关键词: 赣南; 柑橘果园; Google Earth Engine; 最小云量; 影像重构; 分类

本文引用格式

徐晗泽宇 , 刘冲 , 王军邦 , 齐述华 . Google Earth Engine平台支持下的赣南柑橘果园遥感提取研究[J]. 地球信息科学学报, 2018 , 20(3) : 396 -404 . DOI: 10.12082/dqxxkx.2018.170553

Abstract

Gannan region is located in the southern Jiangxi Province, China. Gannan region includes 2 districts and 15 counties in Ganzhou. It has hilly land resources and its climate conditions are benefit to plant citrus. With the support and guidance from local government, Gannan region has experienced the boom of citrus planting and become the largest citrus production region in China over the past decades. Despite the economic success, the rapid and extensive citrus orchard expansion has brought great concern about ecological consequences. It is necessary to map citrus orchard for understanding the effects of citrus expansion. The objective of this study is to map the citrus orchard in 1990, 1995, 2000, 2005, 2010 and 2016 in Gannan Region. An image composite method was applied and total 2140 tiles of Landsat historical images were employed to generate seasonal images with lowest cloud composite at the pixel level.
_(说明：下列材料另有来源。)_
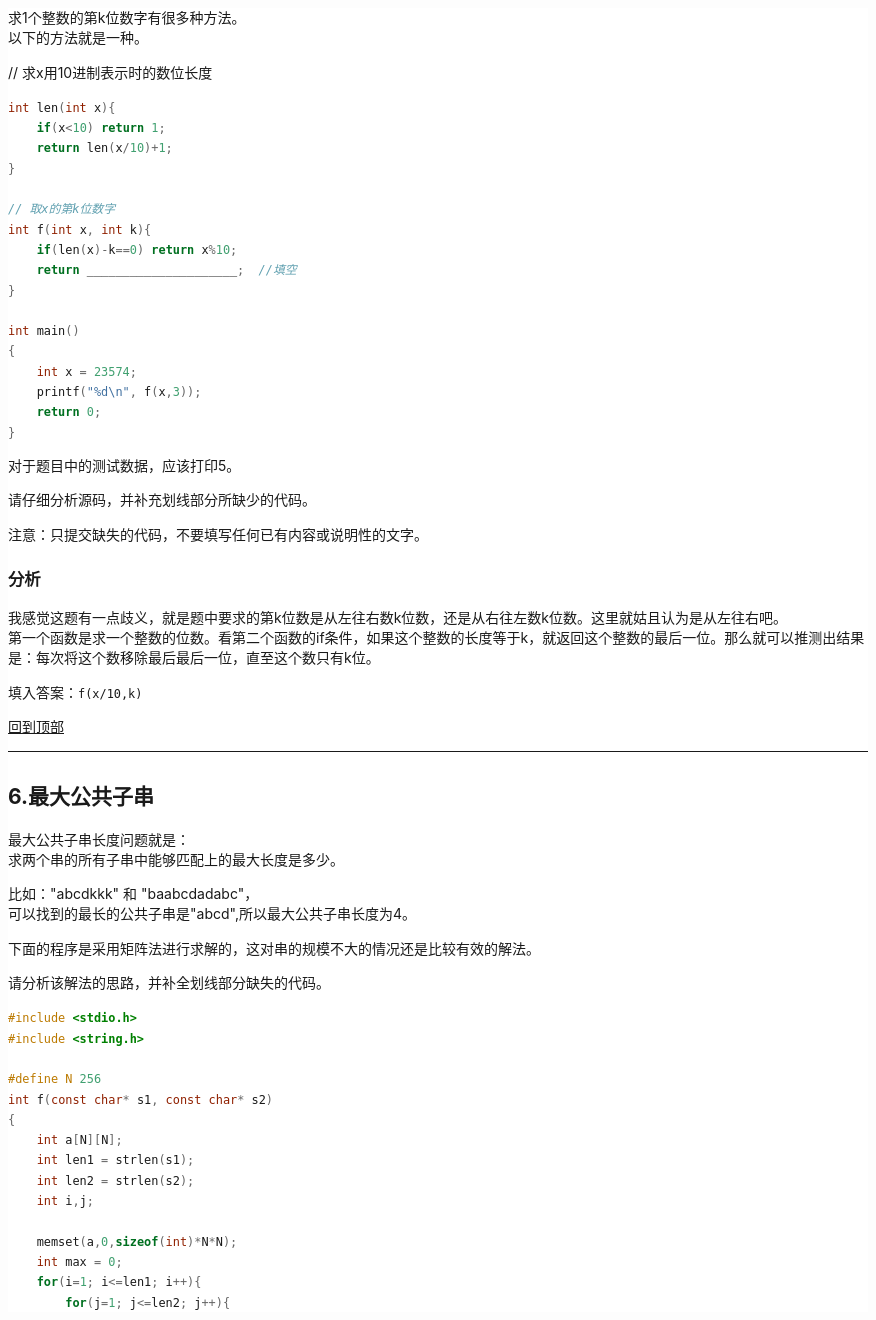 求1个整数的第k位数字有很多种方法。  
以下的方法就是一种。  


// 求x用10进制表示时的数位长度   
```c
int len(int x){
	if(x<10) return 1;
	return len(x/10)+1;
}
	
// 取x的第k位数字
int f(int x, int k){
	if(len(x)-k==0) return x%10;
	return _____________________;  //填空
}
	
int main()
{
	int x = 23574;
	printf("%d\n", f(x,3));
	return 0;
}
```

对于题目中的测试数据，应该打印5。

请仔细分析源码，并补充划线部分所缺少的代码。

注意：只提交缺失的代码，不要填写任何已有内容或说明性的文字。

### 分析
我感觉这题有一点歧义，就是题中要求的第k位数是从左往右数k位数，还是从右往左数k位数。这里就姑且认为是从左往右吧。  
第一个函数是求一个整数的位数。看第二个函数的if条件，如果这个整数的长度等于k，就返回这个整数的最后一位。那么就可以推测出结果是：每次将这个数移除最后最后一位，直至这个数只有k位。

填入答案：`f(x/10,k)`

[回到顶部](#目录)

--------
## <a name="最大公共子串">6.最大公共子串</a>

最大公共子串长度问题就是：  
求两个串的所有子串中能够匹配上的最大长度是多少。  

比如："abcdkkk" 和 "baabcdadabc"，  
可以找到的最长的公共子串是"abcd",所以最大公共子串长度为4。  

下面的程序是采用矩阵法进行求解的，这对串的规模不大的情况还是比较有效的解法。  

请分析该解法的思路，并补全划线部分缺失的代码。 

```c
#include <stdio.h>
#include <string.h>

#define N 256
int f(const char* s1, const char* s2)
{
	int a[N][N];
	int len1 = strlen(s1);
	int len2 = strlen(s2);
	int i,j;
	
	memset(a,0,sizeof(int)*N*N);
	int max = 0;
	for(i=1; i<=len1; i++){
		for(j=1; j<=len2; j++){
```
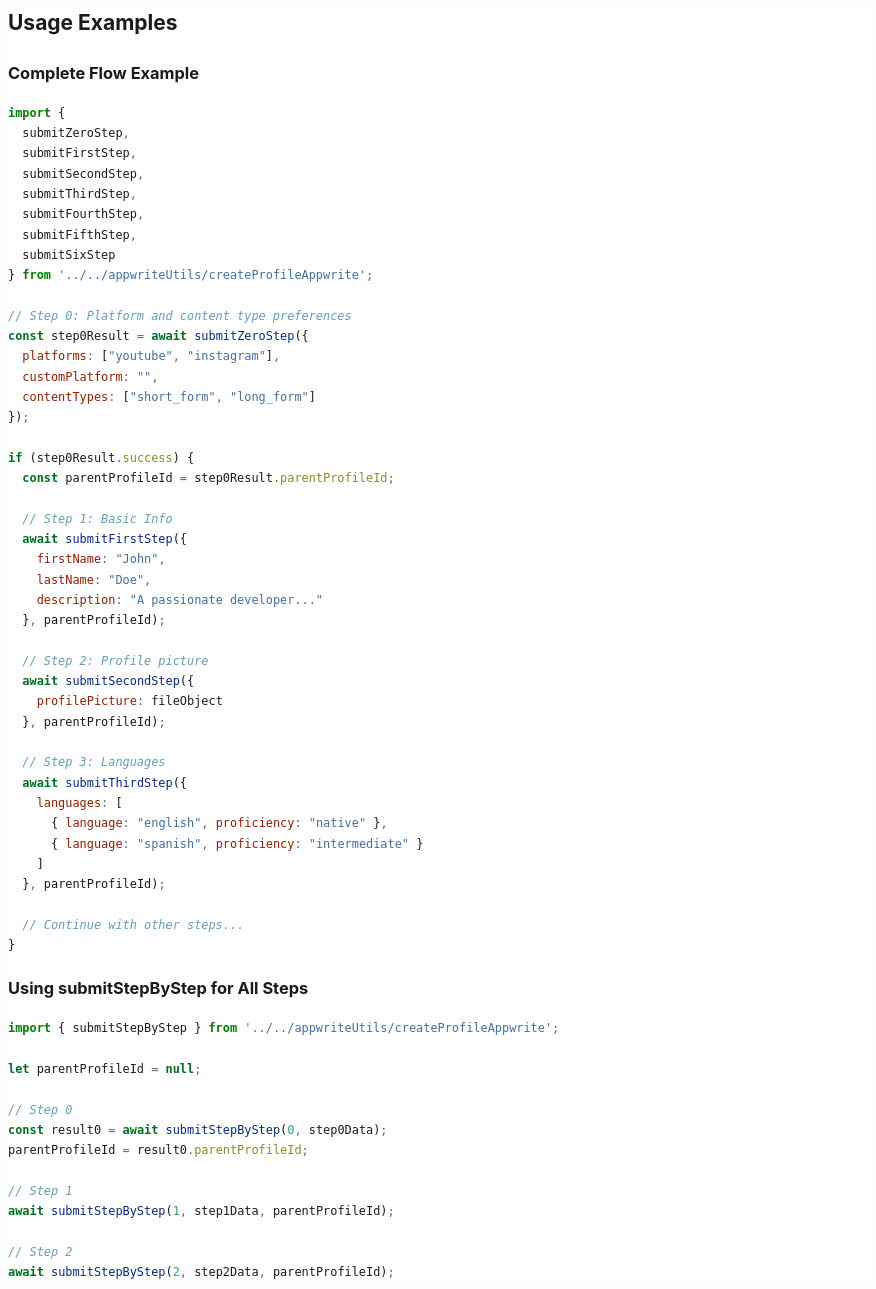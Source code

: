 ## Usage Examples

### Complete Flow Example
```javascript
import { 
  submitZeroStep,
  submitFirstStep, 
  submitSecondStep, 
  submitThirdStep,
  submitFourthStep,
  submitFifthStep,
  submitSixStep
} from '../../appwriteUtils/createProfileAppwrite';

// Step 0: Platform and content type preferences
const step0Result = await submitZeroStep({
  platforms: ["youtube", "instagram"],
  customPlatform: "",
  contentTypes: ["short_form", "long_form"]
});

if (step0Result.success) {
  const parentProfileId = step0Result.parentProfileId;
  
  // Step 1: Basic Info
  await submitFirstStep({
    firstName: "John",
    lastName: "Doe",
    description: "A passionate developer..."
  }, parentProfileId);
  
  // Step 2: Profile picture
  await submitSecondStep({
    profilePicture: fileObject
  }, parentProfileId);
  
  // Step 3: Languages
  await submitThirdStep({
    languages: [
      { language: "english", proficiency: "native" },
      { language: "spanish", proficiency: "intermediate" }
    ]
  }, parentProfileId);
  
  // Continue with other steps...
}
```

### Using submitStepByStep for All Steps
```javascript
import { submitStepByStep } from '../../appwriteUtils/createProfileAppwrite';

let parentProfileId = null;

// Step 0
const result0 = await submitStepByStep(0, step0Data);
parentProfileId = result0.parentProfileId;

// Step 1
await submitStepByStep(1, step1Data, parentProfileId);

// Step 2
await submitStepByStep(2, step2Data, parentProfileId);
```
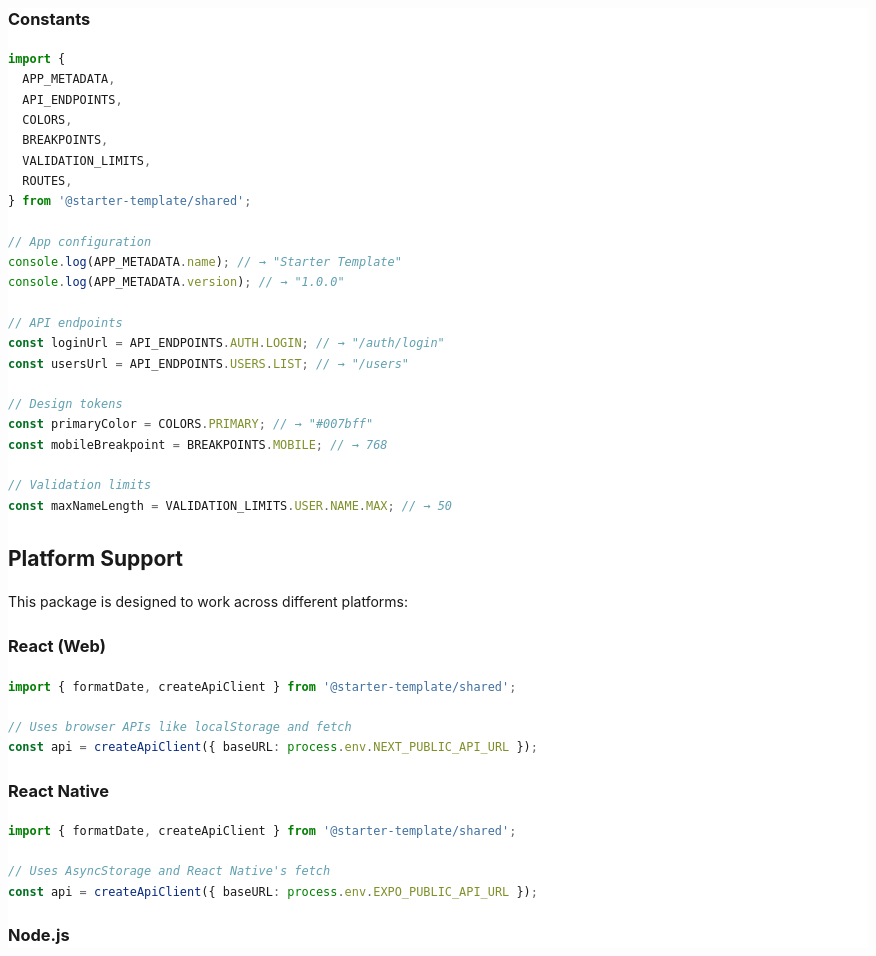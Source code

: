 
### Constants

```typescript
import {
  APP_METADATA,
  API_ENDPOINTS,
  COLORS,
  BREAKPOINTS,
  VALIDATION_LIMITS,
  ROUTES,
} from '@starter-template/shared';

// App configuration
console.log(APP_METADATA.name); // → "Starter Template"
console.log(APP_METADATA.version); // → "1.0.0"

// API endpoints
const loginUrl = API_ENDPOINTS.AUTH.LOGIN; // → "/auth/login"
const usersUrl = API_ENDPOINTS.USERS.LIST; // → "/users"

// Design tokens
const primaryColor = COLORS.PRIMARY; // → "#007bff"
const mobileBreakpoint = BREAKPOINTS.MOBILE; // → 768

// Validation limits
const maxNameLength = VALIDATION_LIMITS.USER.NAME.MAX; // → 50
```

## Platform Support

This package is designed to work across different platforms:

### React (Web)

```typescript
import { formatDate, createApiClient } from '@starter-template/shared';

// Uses browser APIs like localStorage and fetch
const api = createApiClient({ baseURL: process.env.NEXT_PUBLIC_API_URL });
```

### React Native

```typescript
import { formatDate, createApiClient } from '@starter-template/shared';

// Uses AsyncStorage and React Native's fetch
const api = createApiClient({ baseURL: process.env.EXPO_PUBLIC_API_URL });
```

### Node.js
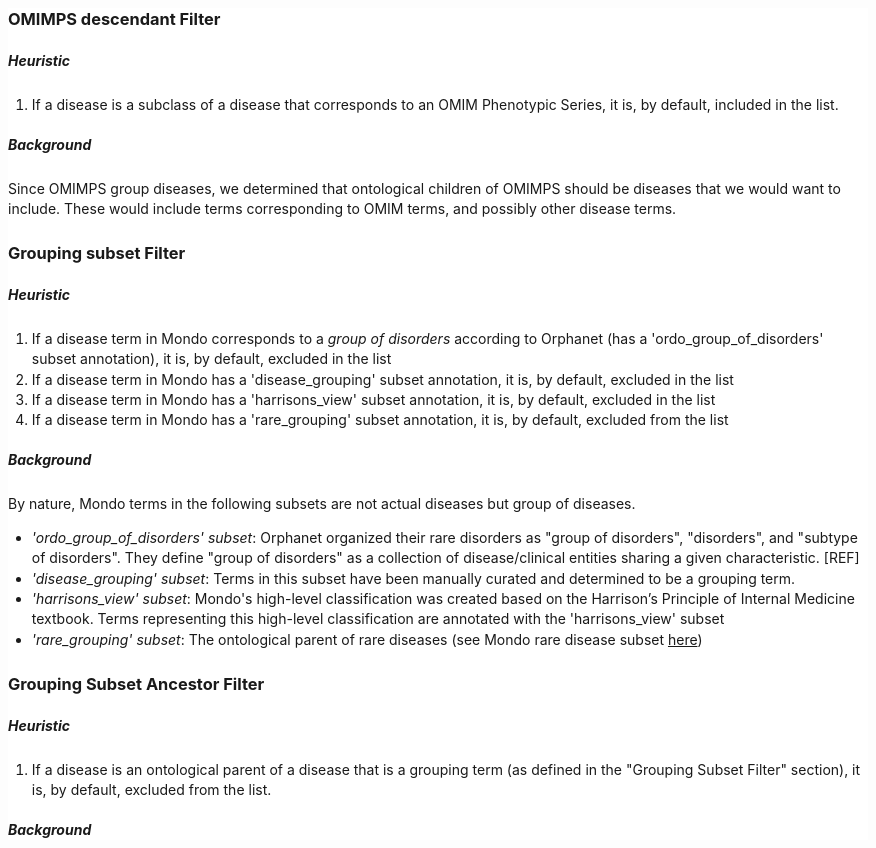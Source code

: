<a id="filter-omimps-descendant"></a>

### OMIMPS descendant Filter

##### Heuristic

1. If a disease is a subclass of a disease that corresponds to an OMIM Phenotypic Series, it is, by default, included in the list.

##### Background

Since OMIMPS group diseases, we determined that ontological children of OMIMPS should be diseases that we would want to include.
These would include terms corresponding to OMIM terms, and possibly other disease terms.

<a id="filter-grouping-subset"></a>

### Grouping subset Filter

##### Heuristic

1. If a disease term in Mondo corresponds to a _group of disorders_ according to Orphanet (has a 'ordo_group_of_disorders' subset annotation), it is, by default, excluded in the list
1. If a disease term in Mondo has a 'disease_grouping' subset annotation, it is, by default, excluded in the list
1. If a disease term in Mondo has a 'harrisons_view' subset annotation, it is, by default, excluded in the list
1. If a disease term in Mondo has a 'rare_grouping' subset annotation, it is, by default, excluded from the list

##### Background

By nature, Mondo terms in the following subsets are not actual diseases but group of diseases.
- _'ordo_group_of_disorders' subset_: Orphanet organized their rare disorders as "group of disorders", "disorders", and "subtype of disorders". They define "group of disorders" as a collection of disease/clinical entities sharing a given characteristic. [REF]
- _'disease_grouping' subset_: Terms in this subset have been manually curated and determined to be a grouping term.
- _'harrisons_view' subset_: Mondo's high-level classification was created based on the Harrison’s Principle of Internal Medicine textbook. Terms representing this high-level classification are annotated with the 'harrisons_view' subset
- _'rare_grouping' subset_: The ontological parent of rare diseases (see Mondo rare disease subset [here](https://mondo.readthedocs.io/en/latest/editors-guide/rare-disease-subset/))

<a id="filter-grouping-subset-ancestor"></a>

### Grouping Subset Ancestor Filter

##### Heuristic

1. If a disease is an ontological parent of a disease that is a grouping term (as defined in the "Grouping Subset Filter" section), it is, by default, excluded from the list.

##### Background
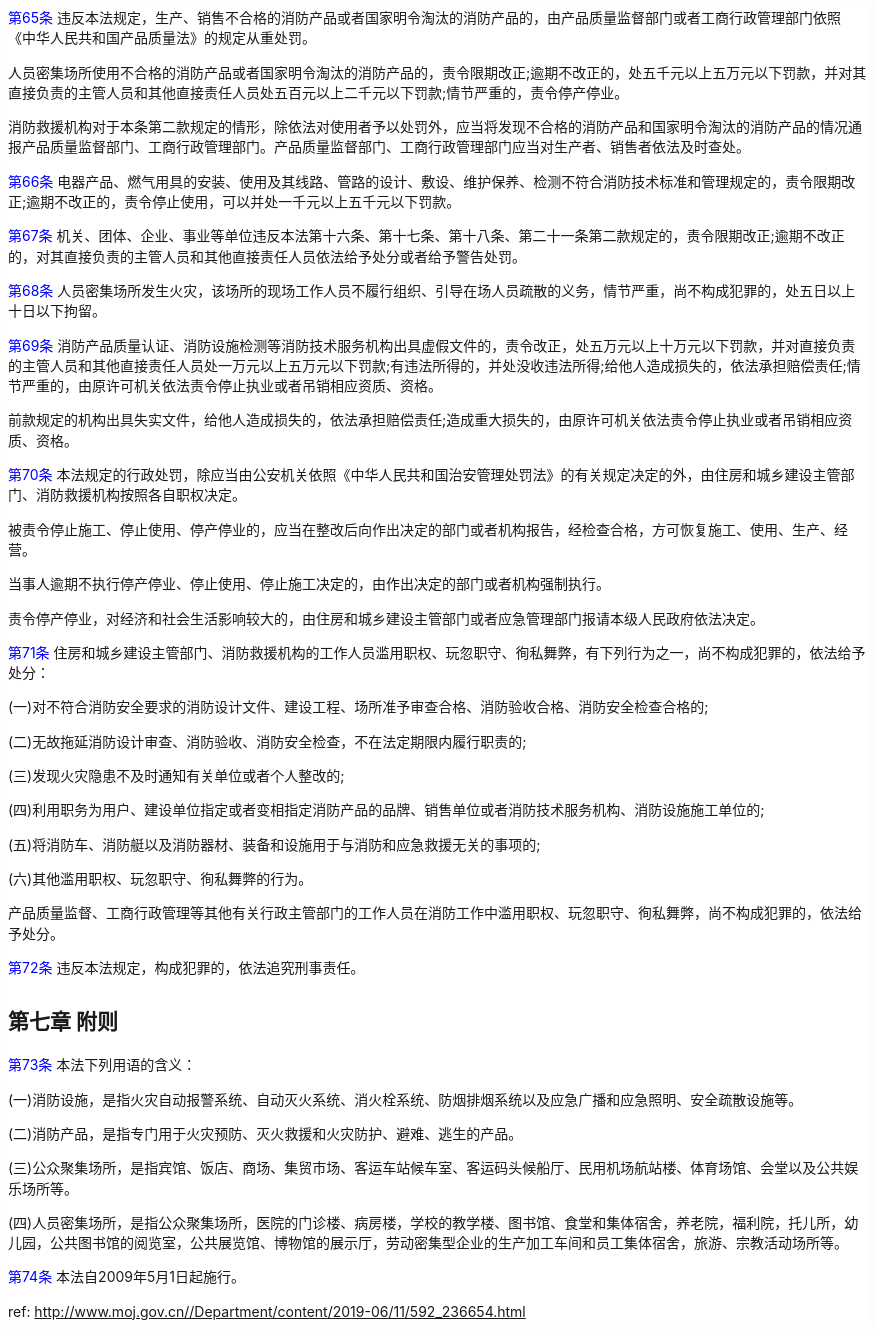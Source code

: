 <a style="color:blue" name="第65条">第65条</a>  违反本法规定，生产、销售不合格的消防产品或者国家明令淘汰的消防产品的，由产品质量监督部门或者工商行政管理部门依照《中华人民共和国产品质量法》的规定从重处罚。

人员密集场所使用不合格的消防产品或者国家明令淘汰的消防产品的，责令限期改正;逾期不改正的，处五千元以上五万元以下罚款，并对其直接负责的主管人员和其他直接责任人员处五百元以上二千元以下罚款;情节严重的，责令停产停业。

消防救援机构对于本条第二款规定的情形，除依法对使用者予以处罚外，应当将发现不合格的消防产品和国家明令淘汰的消防产品的情况通报产品质量监督部门、工商行政管理部门。产品质量监督部门、工商行政管理部门应当对生产者、销售者依法及时查处。

<a style="color:blue" name="第66条">第66条</a>  电器产品、燃气用具的安装、使用及其线路、管路的设计、敷设、维护保养、检测不符合消防技术标准和管理规定的，责令限期改正;逾期不改正的，责令停止使用，可以并处一千元以上五千元以下罚款。

<a style="color:blue" name="第67条">第67条</a>  机关、团体、企业、事业等单位违反本法第十六条、第十七条、第十八条、第二十一条第二款规定的，责令限期改正;逾期不改正的，对其直接负责的主管人员和其他直接责任人员依法给予处分或者给予警告处罚。

<a style="color:blue" name="第68条">第68条</a>  人员密集场所发生火灾，该场所的现场工作人员不履行组织、引导在场人员疏散的义务，情节严重，尚不构成犯罪的，处五日以上十日以下拘留。

<a style="color:blue" name="第69条">第69条</a>  消防产品质量认证、消防设施检测等消防技术服务机构出具虚假文件的，责令改正，处五万元以上十万元以下罚款，并对直接负责的主管人员和其他直接责任人员处一万元以上五万元以下罚款;有违法所得的，并处没收违法所得;给他人造成损失的，依法承担赔偿责任;情节严重的，由原许可机关依法责令停止执业或者吊销相应资质、资格。

前款规定的机构出具失实文件，给他人造成损失的，依法承担赔偿责任;造成重大损失的，由原许可机关依法责令停止执业或者吊销相应资质、资格。

<a style="color:blue" name="第70条">第70条</a>  本法规定的行政处罚，除应当由公安机关依照《中华人民共和国治安管理处罚法》的有关规定决定的外，由住房和城乡建设主管部门、消防救援机构按照各自职权决定。

被责令停止施工、停止使用、停产停业的，应当在整改后向作出决定的部门或者机构报告，经检查合格，方可恢复施工、使用、生产、经营。

当事人逾期不执行停产停业、停止使用、停止施工决定的，由作出决定的部门或者机构强制执行。

责令停产停业，对经济和社会生活影响较大的，由住房和城乡建设主管部门或者应急管理部门报请本级人民政府依法决定。

<a style="color:blue" name="第71条">第71条</a>  住房和城乡建设主管部门、消防救援机构的工作人员滥用职权、玩忽职守、徇私舞弊，有下列行为之一，尚不构成犯罪的，依法给予处分：

(一)对不符合消防安全要求的消防设计文件、建设工程、场所准予审查合格、消防验收合格、消防安全检查合格的;

(二)无故拖延消防设计审查、消防验收、消防安全检查，不在法定期限内履行职责的;

(三)发现火灾隐患不及时通知有关单位或者个人整改的;

(四)利用职务为用户、建设单位指定或者变相指定消防产品的品牌、销售单位或者消防技术服务机构、消防设施施工单位的;

(五)将消防车、消防艇以及消防器材、装备和设施用于与消防和应急救援无关的事项的;

(六)其他滥用职权、玩忽职守、徇私舞弊的行为。

产品质量监督、工商行政管理等其他有关行政主管部门的工作人员在消防工作中滥用职权、玩忽职守、徇私舞弊，尚不构成犯罪的，依法给予处分。

<a style="color:blue" name="第72条">第72条</a>  违反本法规定，构成犯罪的，依法追究刑事责任。

## 第七章 附则

<a style="color:blue" name="第73条">第73条</a>  本法下列用语的含义：

(一)消防设施，是指火灾自动报警系统、自动灭火系统、消火栓系统、防烟排烟系统以及应急广播和应急照明、安全疏散设施等。

(二)消防产品，是指专门用于火灾预防、灭火救援和火灾防护、避难、逃生的产品。

(三)公众聚集场所，是指宾馆、饭店、商场、集贸市场、客运车站候车室、客运码头候船厅、民用机场航站楼、体育场馆、会堂以及公共娱乐场所等。

(四)人员密集场所，是指公众聚集场所，医院的门诊楼、病房楼，学校的教学楼、图书馆、食堂和集体宿舍，养老院，福利院，托儿所，幼儿园，公共图书馆的阅览室，公共展览馆、博物馆的展示厅，劳动密集型企业的生产加工车间和员工集体宿舍，旅游、宗教活动场所等。

<a style="color:blue" name="第74条">第74条</a>  本法自2009年5月1日起施行。

 ref: <http://www.moj.gov.cn//Department/content/2019-06/11/592_236654.html>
Random Forest classifier was used to classify multiple dimensional features from spectral, spatial and topographic domains. The image composite and classification were implemented with Google Earth Engine (GEE) platform. Results showed that: (1) GEE can effectively execute complex workflows of remote sensing data processing and information digging. (2) Lowest cloud composite at the pixel level is a reliable method of producing clear seasonal images for the region influenced by cloud and rain frequently. (3) Random forest classifier was suitable for mapping citrus orchard with an average overall accuracy (OA) of 93.15% and a Kappa coefficient of 0.90. (4) The citrus orchard has expanded extensively with the area from 9.77 km2 in 1990 to 2200.34 km2 in 2016. Citrus orchard was becoming clustered especially in Xunwu, Xinfeng and Anyuan and was mainly converted from forest, bush and cropland.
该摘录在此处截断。